▶ _EXERCISE PROMPT_: Pull every line containing "lens" out of the listing below.

▶ _DATA SUPPLIED_:
--------

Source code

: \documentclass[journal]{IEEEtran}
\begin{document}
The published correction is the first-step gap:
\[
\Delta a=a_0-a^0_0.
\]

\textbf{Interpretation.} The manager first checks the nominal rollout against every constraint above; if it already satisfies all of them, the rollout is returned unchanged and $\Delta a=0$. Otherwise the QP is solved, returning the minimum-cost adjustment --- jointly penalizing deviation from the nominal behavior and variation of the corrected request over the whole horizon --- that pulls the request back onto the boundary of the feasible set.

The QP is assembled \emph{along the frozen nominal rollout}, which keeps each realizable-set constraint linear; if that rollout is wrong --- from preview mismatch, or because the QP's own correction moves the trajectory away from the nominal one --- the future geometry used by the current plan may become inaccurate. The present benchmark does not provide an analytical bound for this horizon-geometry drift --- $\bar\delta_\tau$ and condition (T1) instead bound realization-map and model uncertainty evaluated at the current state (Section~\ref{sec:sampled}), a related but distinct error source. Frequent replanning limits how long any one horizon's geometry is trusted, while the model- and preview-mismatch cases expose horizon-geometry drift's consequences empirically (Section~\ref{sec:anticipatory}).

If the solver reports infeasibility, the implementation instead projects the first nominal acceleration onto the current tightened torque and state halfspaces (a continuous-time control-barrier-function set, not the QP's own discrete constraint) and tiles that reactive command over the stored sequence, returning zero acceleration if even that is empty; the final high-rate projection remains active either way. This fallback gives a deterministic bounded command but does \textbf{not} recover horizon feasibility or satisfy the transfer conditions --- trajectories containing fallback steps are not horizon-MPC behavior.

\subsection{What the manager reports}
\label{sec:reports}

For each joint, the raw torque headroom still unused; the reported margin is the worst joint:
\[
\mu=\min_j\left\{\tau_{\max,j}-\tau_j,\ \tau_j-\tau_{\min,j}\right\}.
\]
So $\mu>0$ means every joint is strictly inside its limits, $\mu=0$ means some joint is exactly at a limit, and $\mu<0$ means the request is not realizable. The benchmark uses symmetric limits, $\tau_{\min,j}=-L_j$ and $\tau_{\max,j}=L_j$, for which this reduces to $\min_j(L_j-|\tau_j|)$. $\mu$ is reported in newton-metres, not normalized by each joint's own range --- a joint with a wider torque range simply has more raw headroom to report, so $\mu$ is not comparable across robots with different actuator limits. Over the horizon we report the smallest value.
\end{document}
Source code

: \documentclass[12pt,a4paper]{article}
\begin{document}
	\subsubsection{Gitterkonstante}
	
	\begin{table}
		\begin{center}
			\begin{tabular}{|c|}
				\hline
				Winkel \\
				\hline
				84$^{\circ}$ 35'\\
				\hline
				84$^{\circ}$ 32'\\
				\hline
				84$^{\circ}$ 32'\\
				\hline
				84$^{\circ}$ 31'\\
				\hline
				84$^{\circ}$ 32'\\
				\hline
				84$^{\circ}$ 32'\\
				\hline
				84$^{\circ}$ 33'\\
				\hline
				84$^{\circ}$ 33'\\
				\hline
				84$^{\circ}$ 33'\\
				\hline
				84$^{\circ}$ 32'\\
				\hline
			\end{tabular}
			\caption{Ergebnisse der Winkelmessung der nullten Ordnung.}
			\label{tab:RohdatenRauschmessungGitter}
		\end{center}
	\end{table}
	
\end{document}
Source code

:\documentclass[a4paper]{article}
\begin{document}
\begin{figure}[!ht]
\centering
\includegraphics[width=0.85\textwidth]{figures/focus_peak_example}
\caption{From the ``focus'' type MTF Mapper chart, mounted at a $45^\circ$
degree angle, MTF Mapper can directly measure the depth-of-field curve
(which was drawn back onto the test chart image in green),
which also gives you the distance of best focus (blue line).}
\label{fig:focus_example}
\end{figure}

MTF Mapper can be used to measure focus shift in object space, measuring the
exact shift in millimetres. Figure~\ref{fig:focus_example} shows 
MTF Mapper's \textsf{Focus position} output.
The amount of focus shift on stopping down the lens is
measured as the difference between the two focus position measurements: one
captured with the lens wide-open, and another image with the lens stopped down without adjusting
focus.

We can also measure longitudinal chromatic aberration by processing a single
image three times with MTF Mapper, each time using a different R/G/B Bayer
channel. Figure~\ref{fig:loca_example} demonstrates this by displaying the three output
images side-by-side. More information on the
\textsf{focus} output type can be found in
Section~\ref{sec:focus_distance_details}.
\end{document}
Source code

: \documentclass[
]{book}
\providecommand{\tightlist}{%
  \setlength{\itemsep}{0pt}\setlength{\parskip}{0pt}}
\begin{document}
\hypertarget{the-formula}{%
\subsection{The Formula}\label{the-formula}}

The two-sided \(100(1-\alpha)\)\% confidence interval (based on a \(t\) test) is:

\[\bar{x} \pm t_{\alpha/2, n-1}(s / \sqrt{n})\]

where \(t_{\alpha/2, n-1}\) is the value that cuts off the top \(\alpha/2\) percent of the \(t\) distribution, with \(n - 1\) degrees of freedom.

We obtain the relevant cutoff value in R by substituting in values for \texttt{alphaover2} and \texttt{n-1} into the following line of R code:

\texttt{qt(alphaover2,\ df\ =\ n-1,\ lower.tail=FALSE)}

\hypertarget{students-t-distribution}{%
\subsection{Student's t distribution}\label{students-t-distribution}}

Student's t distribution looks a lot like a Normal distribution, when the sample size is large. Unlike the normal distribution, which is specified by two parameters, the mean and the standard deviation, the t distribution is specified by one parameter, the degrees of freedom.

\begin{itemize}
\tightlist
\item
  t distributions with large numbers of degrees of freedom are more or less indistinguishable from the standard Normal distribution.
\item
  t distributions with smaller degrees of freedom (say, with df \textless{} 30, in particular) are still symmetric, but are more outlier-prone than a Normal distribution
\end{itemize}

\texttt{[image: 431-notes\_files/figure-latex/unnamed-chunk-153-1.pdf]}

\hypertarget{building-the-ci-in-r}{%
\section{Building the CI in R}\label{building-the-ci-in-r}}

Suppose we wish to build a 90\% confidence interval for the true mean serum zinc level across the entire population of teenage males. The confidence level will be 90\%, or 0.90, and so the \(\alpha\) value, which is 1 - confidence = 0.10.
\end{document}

--------

▶ _TASK RESULT_:
The amount of focus shift on stopping down the lens is
captured with the lens wide-open, and another image with the lens stopped down without adjusting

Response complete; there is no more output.